En cada paseo por el barrio de la Vila experimento sensaciones contradictorias. Ir al reencuentro de lo que consideras son tus propios orígenes y ancestros, que crees poder adivinar o intuir en cualquiera de sus callejas o rincones, choca con la decepción a la que te lleva comprobar el deterioro más que evidente de no pocas de sus viviendas, muchas de ellas desasistidas y abandonadas, lo que no hace sino proporcionarte tanto desánimo como el que llevó a dejarlas a quienes las habitaban.
Han sido varios los planes municipales tendentes a conseguir la rehabilitación y restauración del que fuera núcleo fundacional de la ciudad. Unas costosas iniciativas que, sin embargo, no han sido suficientes a la vista de los resultados, dado que ni siquiera se ha conseguido mantener en pie un buen número de sus casas que han terminado por sucumbir por el peso y paso de los años.
El reproche recíproco es muy fácil de hacer si alguien se pone nostálgico o sentimental: “¿Y por qué no te vas a vivir a la Vila si tanto te enamora el barrio?”. Las razones para no hacerlo son las mismas de quienes, viviendo allí, terminaron por recalar en otros puntos de la ciudad. La habitabilidad de las propias casas, sometidas a procesos de deterioro y obsolescencia sería una, pero no la única razón para la deserción. La falta de servicios, la desaparición del comercio, la dificultad de accesibilidad y aparcamiento, son razones tan ciertas como disuasorias.
Una visita a Córdoba el pasado fin de semana me ha permitido, entre otras de las muchas razones para la admiración como tiene la ciudad, recorrer su casco antiguo teniendo como cicerone a un profesor jubilado, Miguel Santiago Losada. Un guía recomendable (del que puedo facilitar el contacto a quien esté interesado) por resultar de lo más didácticas sus explicaciones rebozadas de conocimiento e indisimulable cariño para con su ciudad.
El caso es que Córdoba ha conseguido, no sin grandes dosis de implicación ciudadana y subvenciones ad hoc, que el intrincado dédalo de sus callejuelas esté habitado y vivo. Con vocación de presente y de futuro. La declaración en 1984 de su mezquita-catedral como Patrimonio de la Humanidad por la Unesco, se amplió a gran parte de su centro histórico diez años después, han sido factores que han contribuido a ello.
Se me podrá objetar que el centro histórico de Córdoba, el segundo en importancia y extensión en Europa por detrás del de Roma, no puede ser contrapuesto a nuestro barrio de la Vila. Cierto, pero podría servirnos para indicar algunas pautas de actuación si fuésemos capaces de adaptarlas a nuestra realidad, salvando las distancias que existen que son tantas.

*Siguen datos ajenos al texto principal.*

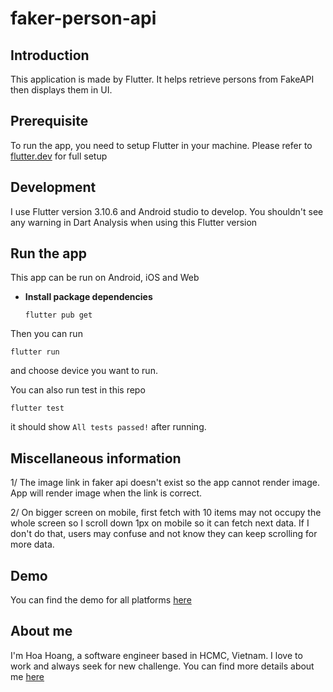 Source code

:# faker-person-api

## Introduction

This application is made by Flutter. It helps retrieve persons from FakeAPI then displays them in UI.

## Prerequisite

To run the app, you need to setup Flutter in your machine. Please refer to [flutter.dev](https://docs.flutter.dev/get-started/install) for full setup

## Development

I use Flutter version 3.10.6 and Android studio to develop. You shouldn't see any warning in Dart Analysis when using this Flutter version

## Run the app

This app can be run on Android, iOS and Web

- **Install package dependencies**

  ```shell
  flutter pub get
  ```
  
Then you can run

  ```shell
  flutter run
  ```

and choose device you want to run.

You can also run test in this repo

  ```shell
  flutter test
  ```

it should show `All tests passed!` after running.

## Miscellaneous information

1/ The image link in faker api doesn't exist so the app cannot render image. App will render image when the link is correct.

2/ On bigger screen on mobile, first fetch with 10 items may not occupy the whole screen so I scroll down 1px on mobile so it can fetch next data. If I don't do that, users may confuse and not know they can keep scrolling for more data.

## Demo

You can find the demo for all platforms [here](https://drive.google.com/drive/folders/1wWSOzIBPO9ceQ7hyQD2C2tT4m_a_Uadc?usp=sharing)

## About me

I'm Hoa Hoang, a software engineer based in HCMC, Vietnam. I love to work and always seek for new challenge.
You can find more details about me [here](https://flutter-portfolio-e116e.web.app/) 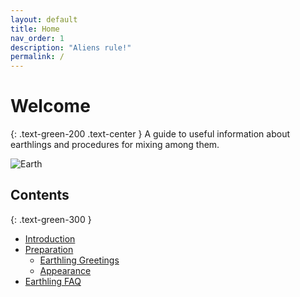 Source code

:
 ```yaml
---
layout: default
title: Home
nav_order: 1
description: "Aliens rule!"
permalink: /
---
```


# Welcome
{: .text-green-200 .text-center }
A guide to useful information about earthlings and procedures for mixing among them.

![Earth](..docs/images/Earth.png)

## Contents
{: .text-green-300 }
+ [Introduction](docs/Introduction.html)
+ [Preparation](docs/preparation)
  + [Earthling Greetings](docs/preparation/Greeting)
  + [Appearance](docs/preparation/Appearance)
+ [Earthling FAQ](docs/EarthlingFAQ)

No tenemos nosotros un monumento tan fantástico, único y extraordinario como la catedral-mezquita; ni tantas casas solariegas y palacetes reconvertidas en sedes de escuelas universitarias. O en hoteles, varios de ellos de muy reciente apertura y otros que se anuncian. O en comercios de variada artesanía y turisteo. O en restaurantes de acrisolada fama, como Pepe el de la Judería, en el que el cardenal Roncalli, luego elevado al pontificado como Juan XXIII, se sentó a sus mesas para saborear su salmorejo y el insuperable rabo de toro, tal como le diría al alcalde de Córdoba cuando fue a Roma a presentar sus respetos al Papa.
Son otras las posibilidades de nuestra Vila. ¿Por qué no comenzar por terminar de una vez las obras de repristinación de nuestro principal monumento, la iglesia de Santa María, que han quedado a medio camino, en un quiero y no puedo. Con el barroco decadente que no se ha ido del todo y su primigenio gótico, durante siglos enmascarado, que sigue esperando poder mostrarse en toda su esplendor?
La Vila puede y debe salvarse si nos ponemos a ello con la ilusión y el empeño que solemos gastar en todas aquellas iniciativas que abordamos con voluntad, imaginación y propósito de éxito.